** Material supplied follows **

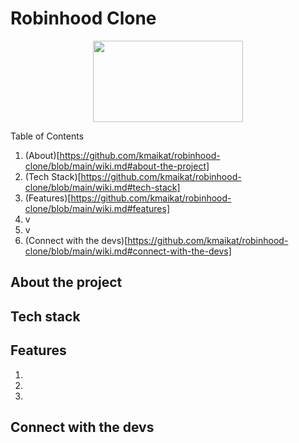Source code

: # Robinhood Clone 
<div align='center'>
 <image src="https://cdn.dribbble.com/users/1525393/screenshots/15425386/media/c11dce4f67e9d6620dbd6f047932c493.gif" width="240" height="130" >
</div>
 
 Table of Contents
 1. (About)[https://github.com/kmaikat/robinhood-clone/blob/main/wiki.md#about-the-project]
 2. (Tech Stack)[https://github.com/kmaikat/robinhood-clone/blob/main/wiki.md#tech-stack]
 3. (Features)[https://github.com/kmaikat/robinhood-clone/blob/main/wiki.md#features]
  1. v
  2. v
 4. (Connect with the devs)[https://github.com/kmaikat/robinhood-clone/blob/main/wiki.md#connect-with-the-devs]



## About the project
 
## Tech stack

## Features
1.
2.
3.

## Connect with the devs



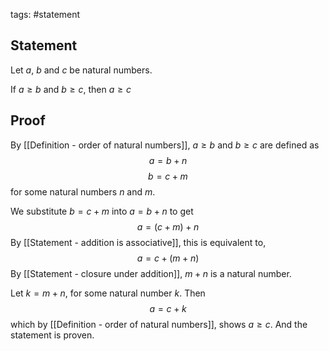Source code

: tags: #statement 

## Statement

Let $a$, $b$ and $c$ be natural numbers.

If $a \geq b$ and $b \geq c$, then $a \geq c$

## Proof

By [[Definition - order of natural numbers]], $a \geq b$ and $b \geq c$ are defined as
$$a = b + n$$
$$b = c + m$$
for some natural numbers $n$ and $m$.

We substitute $b = c + m$ into $a = b + n$ to get
$$a = (c + m) + n$$
By [[Statement - addition is associative]], this is equivalent to,
$$a = c + (m + n)$$
By [[Statement - closure under addition]], $m + n$ is a natural number.

Let $k = m + n$, for some natural number $k$. Then
$$a = c + k$$
which by [[Definition - order of natural numbers]], shows $a \geq c$. And the statement is proven.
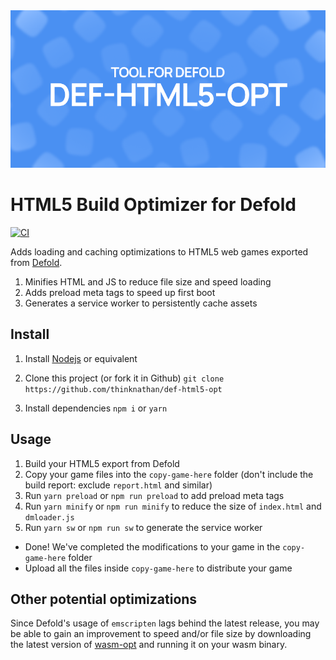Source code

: <img src="_docs/def-html5-opt.png" alt="Tool for Defold: Def HTML5 Opt">

# HTML5 Build Optimizer for Defold

[![CI](https://github.com/thinknathan/def-html5-opt/actions/workflows/ci.yml/badge.svg)](https://github.com/thinknathan/def-html5-opt/actions/workflows/ci.yml)

Adds loading and caching optimizations to HTML5 web games exported from [Defold](https://defold.com/).

1. Minifies HTML and JS to reduce file size and speed loading
2. Adds preload meta tags to speed up first boot
3. Generates a service worker to persistently cache assets

## Install

1. Install [Nodejs](https://nodejs.org/en) or equivalent

2. Clone this project (or fork it in Github)
   `git clone https://github.com/thinknathan/def-html5-opt`

3. Install dependencies
   `npm i`
   or
   `yarn`

## Usage

1. Build your HTML5 export from Defold
2. Copy your game files into the `copy-game-here` folder (don't include the build report: exclude `report.html` and similar)
3. Run `yarn preload` or `npm run preload` to add preload meta tags
4. Run `yarn minify` or `npm run minify` to reduce the size of `index.html` and `dmloader.js`
5. Run `yarn sw` or `npm run sw` to generate the service worker

- Done! We've completed the modifications to your game in the `copy-game-here` folder
- Upload all the files inside `copy-game-here` to distribute your game

## Other potential optimizations

Since Defold's usage of `emscripten` lags behind the latest release, you may be able to gain an improvement to speed and/or file size by downloading the latest version of [wasm-opt](https://github.com/WebAssembly/binaryen) and running it on your wasm binary.
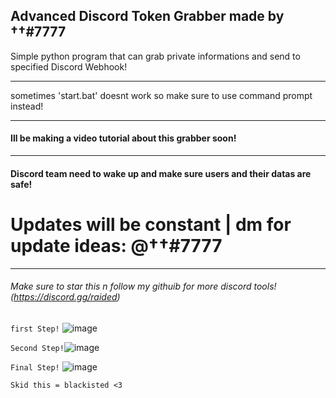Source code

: ## Advanced Discord Token Grabber made by ††#7777
Simple python program that can grab private informations and send to specified Discord Webhook!

____
sometimes 'start.bat' doesnt work so make sure to use command prompt instead!
____
#### Ill be making a video tutorial about this grabber soon!

____
#### Discord team need to wake up and make sure users and their datas are safe!
# Updates will be constant | dm for update ideas: @††#7777
____


###### Make sure to star this n follow my githuib for more discord tools! (https://discord.gg/raided)


`first Step!` ![image](https://user-images.githubusercontent.com/94531396/142621320-f3235b07-2ebc-4708-aaba-a9bd30689a05.png)

`Second Step!`![image](https://user-images.githubusercontent.com/94531396/142621226-d130e319-dd15-4e9e-ac51-c3aa0587c765.png)

`Final Step!` ![image](https://user-images.githubusercontent.com/94531396/142622938-0f930e15-0ad0-4f56-bec1-05dbab27e4e8.png)


`Skid this = blackisted <3`
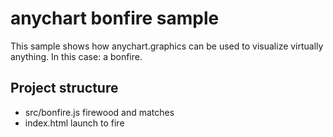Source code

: # anychart bonfire sample

This sample shows how anychart.graphics can be used to visualize virtually anything. In this case: a bonfire.

## Project structure
* src/bonfire.js firewood and matches 
* index.html launch to fire 
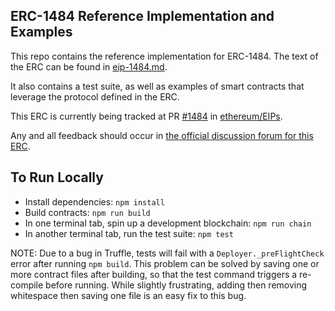 ## ERC-1484 Reference Implementation and Examples

This repo contains the reference implementation for ERC-1484. The text of the ERC can be found in [eip-1484.md](./eip-1484.md).

It also contains a test suite, as well as examples of smart contracts that leverage the protocol defined in the ERC.

This ERC is currently being tracked at PR [#1484](https://github.com/ethereum/EIPs/pull/1484) in [ethereum/EIPs](https://github.com/ethereum/EIPs).

Any and all feedback should occur in [the official discussion forum for this ERC](https://github.com/ethereum/EIPs/issues/1495).

## To Run Locally
- Install dependencies: `npm install`
- Build contracts: `npm run build`
- In one terminal tab, spin up a development blockchain: `npm run chain`
- In another terminal tab, run the test suite: `npm test`

NOTE: Due to a bug in Truffle, tests will fail with a `Deployer._preFlightCheck` error after running `npm build`. This problem can be solved by saving one or more contract files after building, so that the test command triggers a re-compile before running. While slightly frustrating, adding then removing whitespace then saving one file is an easy fix to this bug.
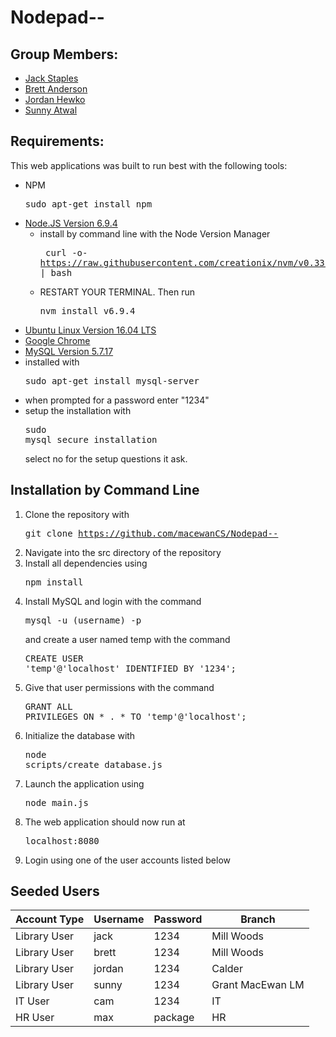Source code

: # Nodepad--

## Group Members:
* [Jack Staples](https://github.com/JackStaples)
* [Brett Anderson](https://github.com/Brett-A-T-Anderson)
* [Jordan Hewko](https://github.com/jordanhewko)
* [Sunny Atwal](https://github.com/atwalg2)

## Requirements:
This web applications was built to run best with the following tools:
* NPM <pre>sudo apt-get install npm</pre>
* [Node.JS Version 6.9.4](https://nodejs.org/download/release/v6.9.4/)
  * install by command line with the Node Version Manager <pre> curl -o- https://raw.githubusercontent.com/creationix/nvm/v0.33.1/install.sh | bash </pre>
  * RESTART YOUR TERMINAL. Then run <pre>nvm install v6.9.4</pre>
* [Ubuntu Linux Version 16.04 LTS](http://releases.ubuntu.com/16.04/)
* [Google Chrome](https://www.google.com/chrome/)
* [MySQL Version 5.7.17](https://www.mysql.com/)
 * installed with <pre>sudo apt-get install mysql-server</pre>
 * when prompted for a password enter "1234"
 * setup the installation with <pre>sudo mysql_secure_installation</pre> select no for the setup questions it ask.
## Installation by Command Line
1. Clone the repository with <pre>git clone https://github.com/macewanCS/Nodepad--</pre>
2. Navigate into the src directory of the repository
3. Install all dependencies using <pre>npm install</pre>
4. Install MySQL and login with the command <pre>mysql -u (username) -p </pre>and create a user named temp with the command <pre>CREATE USER 'temp'@'localhost' IDENTIFIED BY '1234';</pre>
5. Give that user permissions with the command <pre>GRANT ALL PRIVILEGES ON * . * TO 'temp'@'localhost';</pre>
6. Initialize the database with <pre>node scripts/create_database.js</pre>
7. Launch the application using <pre>node main.js</pre>
8. The web application should now run at <pre>localhost:8080</pre>
9. Login using one of the user accounts listed below


## Seeded Users
| Account Type  |  Username | Password  | Branch  |
|---|---|---|---|
| Library User  | jack  | 1234  | Mill Woods  |
| Library User  | brett  | 1234  | Mill Woods  |
| Library User  | jordan  | 1234  | Calder  |
| Library User  | sunny  | 1234  | Grant MacEwan LM  |
| IT User  | cam  | 1234  | IT  |
| HR User  | max  | package  | HR  |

** End of Material supplied **

Could you repeat every entry above exactly, with each picture omitted?

Source code

: # Robinhood Clone 
<div align='center'>
 <image src="https://cdn.dribbble.com/users/1525393/screenshots/15425386/media/c11dce4f67e9d6620dbd6f047932c493.gif" width="240" height="130" >
</div>
 
 Table of Contents
 1. (About)[https://github.com/kmaikat/robinhood-clone/blob/main/wiki.md#about-the-project]
 2. (Tech Stack)[https://github.com/kmaikat/robinhood-clone/blob/main/wiki.md#tech-stack]
 3. (Features)[https://github.com/kmaikat/robinhood-clone/blob/main/wiki.md#features]
  1. v
  2. v
 4. (Connect with the devs)[https://github.com/kmaikat/robinhood-clone/blob/main/wiki.md#connect-with-the-devs]



## About the project
 
## Tech stack

## Features
1.
2.
3.

## Connect with the devs



Source code

: tags: #statement 

## Statement

Let $a$, $b$ and $c$ be natural numbers.

If $a \geq b$ and $b \geq c$, then $a \geq c$

## Proof

By [[Definition - order of natural numbers]], $a \geq b$ and $b \geq c$ are defined as
$$a = b + n$$
$$b = c + m$$
for some natural numbers $n$ and $m$.

We substitute $b = c + m$ into $a = b + n$ to get
$$a = (c + m) + n$$
By [[Statement - addition is associative]], this is equivalent to,
$$a = c + (m + n)$$
By [[Statement - closure under addition]], $m + n$ is a natural number.

Let $k = m + n$, for some natural number $k$. Then
$$a = c + k$$
which by [[Definition - order of natural numbers]], shows $a \geq c$. And the statement is proven.
Source code

: <img src="_docs/def-html5-opt.png" alt="Tool for Defold: Def HTML5 Opt">

# HTML5 Build Optimizer for Defold

[![CI](https://github.com/thinknathan/def-html5-opt/actions/workflows/ci.yml/badge.svg)](https://github.com/thinknathan/def-html5-opt/actions/workflows/ci.yml)

Adds loading and caching optimizations to HTML5 web games exported from [Defold](https://defold.com/).

1. Minifies HTML and JS to reduce file size and speed loading
2. Adds preload meta tags to speed up first boot
3. Generates a service worker to persistently cache assets

## Install

1. Install [Nodejs](https://nodejs.org/en) or equivalent

2. Clone this project (or fork it in Github)
   `git clone https://github.com/thinknathan/def-html5-opt`

3. Install dependencies
   `npm i`
   or
   `yarn`

## Usage

1. Build your HTML5 export from Defold
2. Copy your game files into the `copy-game-here` folder (don't include the build report: exclude `report.html` and similar)
3. Run `yarn preload` or `npm run preload` to add preload meta tags
4. Run `yarn minify` or `npm run minify` to reduce the size of `index.html` and `dmloader.js`
5. Run `yarn sw` or `npm run sw` to generate the service worker

- Done! We've completed the modifications to your game in the `copy-game-here` folder
- Upload all the files inside `copy-game-here` to distribute your game

## Other potential optimizations

Since Defold's usage of `emscripten` lags behind the latest release, you may be able to gain an improvement to speed and/or file size by downloading the latest version of [wasm-opt](https://github.com/WebAssembly/binaryen) and running it on your wasm binary.
Source code

: ## Advanced Discord Token Grabber made by ††#7777
Simple python program that can grab private informations and send to specified Discord Webhook!

____
sometimes 'start.bat' doesnt work so make sure to use command prompt instead!
____
#### Ill be making a video tutorial about this grabber soon!

____
#### Discord team need to wake up and make sure users and their datas are safe!
# Updates will be constant | dm for update ideas: @††#7777
____


###### Make sure to star this n follow my githuib for more discord tools! (https://discord.gg/raided)


`first Step!` ![image](https://user-images.githubusercontent.com/94531396/142621320-f3235b07-2ebc-4708-aaba-a9bd30689a05.png)

`Second Step!`![image](https://user-images.githubusercontent.com/94531396/142621226-d130e319-dd15-4e9e-ac51-c3aa0587c765.png)

`Final Step!` ![image](https://user-images.githubusercontent.com/94531396/142622938-0f930e15-0ad0-4f56-bec1-05dbab27e4e8.png)


`Skid this = blackisted <3`
Source code

: # anychart bonfire sample

This sample shows how anychart.graphics can be used to visualize virtually anything. In this case: a bonfire.

## Project structure
* src/bonfire.js firewood and matches 
* index.html launch to fire 
 ## ERC-1484 Reference Implementation and Examples

This repo contains the reference implementation for ERC-1484. The text of the ERC can be found in [eip-1484.md](./eip-1484.md).

It also contains a test suite, as well as examples of smart contracts that leverage the protocol defined in the ERC.

This ERC is currently being tracked at PR [#1484](https://github.com/ethereum/EIPs/pull/1484) in [ethereum/EIPs](https://github.com/ethereum/EIPs).

Any and all feedback should occur in [the official discussion forum for this ERC](https://github.com/ethereum/EIPs/issues/1495).

## To Run Locally
- Install dependencies: `npm install`
- Build contracts: `npm run build`
- In one terminal tab, spin up a development blockchain: `npm run chain`
- In another terminal tab, run the test suite: `npm test`

NOTE: Due to a bug in Truffle, tests will fail with a `Deployer._preFlightCheck` error after running `npm build`. This problem can be solved by saving one or more contract files after building, so that the test command triggers a re-compile before running. While slightly frustrating, adding then removing whitespace then saving one file is an easy fix to this bug.
Source code

: # Nodepad--

## Group Members:
* [Jack Staples](https://github.com/JackStaples)
* [Brett Anderson](https://github.com/Brett-A-T-Anderson)
* [Jordan Hewko](https://github.com/jordanhewko)
* [Sunny Atwal](https://github.com/atwalg2)

## Requirements:
This web applications was built to run best with the following tools:
* NPM <pre>sudo apt-get install npm</pre>
* [Node.JS Version 6.9.4](https://nodejs.org/download/release/v6.9.4/)
  * install by command line with the Node Version Manager <pre> curl -o- https://raw.githubusercontent.com/creationix/nvm/v0.33.1/install.sh | bash </pre>
  * RESTART YOUR TERMINAL. Then run <pre>nvm install v6.9.4</pre>
* [Ubuntu Linux Version 16.04 LTS](http://releases.ubuntu.com/16.04/)
* [Google Chrome](https://www.google.com/chrome/)
* [MySQL Version 5.7.17](https://www.mysql.com/)
 * installed with <pre>sudo apt-get install mysql-server</pre>
 * when prompted for a password enter "1234"
 * setup the installation with <pre>sudo mysql_secure_installation</pre> select no for the setup questions it ask.
## Installation by Command Line
1. Clone the repository with <pre>git clone https://github.com/macewanCS/Nodepad--</pre>
2. Navigate into the src directory of the repository
3. Install all dependencies using <pre>npm install</pre>
4. Install MySQL and login with the command <pre>mysql -u (username) -p </pre>and create a user named temp with the command <pre>CREATE USER 'temp'@'localhost' IDENTIFIED BY '1234';</pre>
5. Give that user permissions with the command <pre>GRANT ALL PRIVILEGES ON * . * TO 'temp'@'localhost';</pre>
6. Initialize the database with <pre>node scripts/create_database.js</pre>
7. Launch the application using <pre>node main.js</pre>
8. The web application should now run at <pre>localhost:8080</pre>
9. Login using one of the user accounts listed below


## Seeded Users
| Account Type  |  Username | Password  | Branch  |
|---|---|---|---|
| Library User  | jack  | 1234  | Mill Woods  |
| Library User  | brett  | 1234  | Mill Woods  |
| Library User  | jordan  | 1234  | Calder  |
| Library User  | sunny  | 1234  | Grant MacEwan LM  |
| IT User  | cam  | 1234  | IT  |
| HR User  | max  | package  | HR  |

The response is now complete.